[[ Exercise data open ]]

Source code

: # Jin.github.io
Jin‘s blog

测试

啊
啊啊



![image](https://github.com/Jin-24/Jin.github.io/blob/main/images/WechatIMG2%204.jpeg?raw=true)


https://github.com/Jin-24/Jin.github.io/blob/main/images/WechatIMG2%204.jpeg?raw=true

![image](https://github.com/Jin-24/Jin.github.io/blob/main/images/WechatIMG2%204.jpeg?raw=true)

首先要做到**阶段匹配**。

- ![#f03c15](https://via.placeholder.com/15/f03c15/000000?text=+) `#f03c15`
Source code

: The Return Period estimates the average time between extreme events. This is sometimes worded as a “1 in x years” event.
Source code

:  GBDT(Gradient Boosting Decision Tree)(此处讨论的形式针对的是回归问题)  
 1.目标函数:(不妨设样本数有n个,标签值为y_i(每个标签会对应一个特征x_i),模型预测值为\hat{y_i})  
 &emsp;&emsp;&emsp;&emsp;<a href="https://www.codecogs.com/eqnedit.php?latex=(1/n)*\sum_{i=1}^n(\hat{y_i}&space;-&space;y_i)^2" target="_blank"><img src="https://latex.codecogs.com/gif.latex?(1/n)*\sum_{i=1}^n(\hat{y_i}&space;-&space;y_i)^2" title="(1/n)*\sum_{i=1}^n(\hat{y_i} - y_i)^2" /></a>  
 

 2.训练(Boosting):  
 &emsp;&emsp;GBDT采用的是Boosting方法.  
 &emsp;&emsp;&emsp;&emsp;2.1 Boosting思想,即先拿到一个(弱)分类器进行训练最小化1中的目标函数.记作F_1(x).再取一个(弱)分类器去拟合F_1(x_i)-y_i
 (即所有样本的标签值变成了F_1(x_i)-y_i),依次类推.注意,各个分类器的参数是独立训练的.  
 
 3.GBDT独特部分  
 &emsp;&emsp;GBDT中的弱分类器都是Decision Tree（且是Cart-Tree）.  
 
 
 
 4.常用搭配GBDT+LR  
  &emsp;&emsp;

[[ Exercise data closed ]]
[[ Exercise data open ]]

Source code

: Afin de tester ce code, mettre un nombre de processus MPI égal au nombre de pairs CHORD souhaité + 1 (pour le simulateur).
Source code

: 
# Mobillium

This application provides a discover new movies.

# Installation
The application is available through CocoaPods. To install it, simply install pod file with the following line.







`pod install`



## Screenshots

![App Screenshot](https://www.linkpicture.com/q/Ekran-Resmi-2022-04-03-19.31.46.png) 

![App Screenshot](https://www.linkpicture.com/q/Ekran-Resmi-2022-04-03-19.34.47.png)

[[ Exercise data closed ]]

What you will do =
Tally the lines of the listing that contain "Resmi" and give the tally alone.

Solved exercise =
2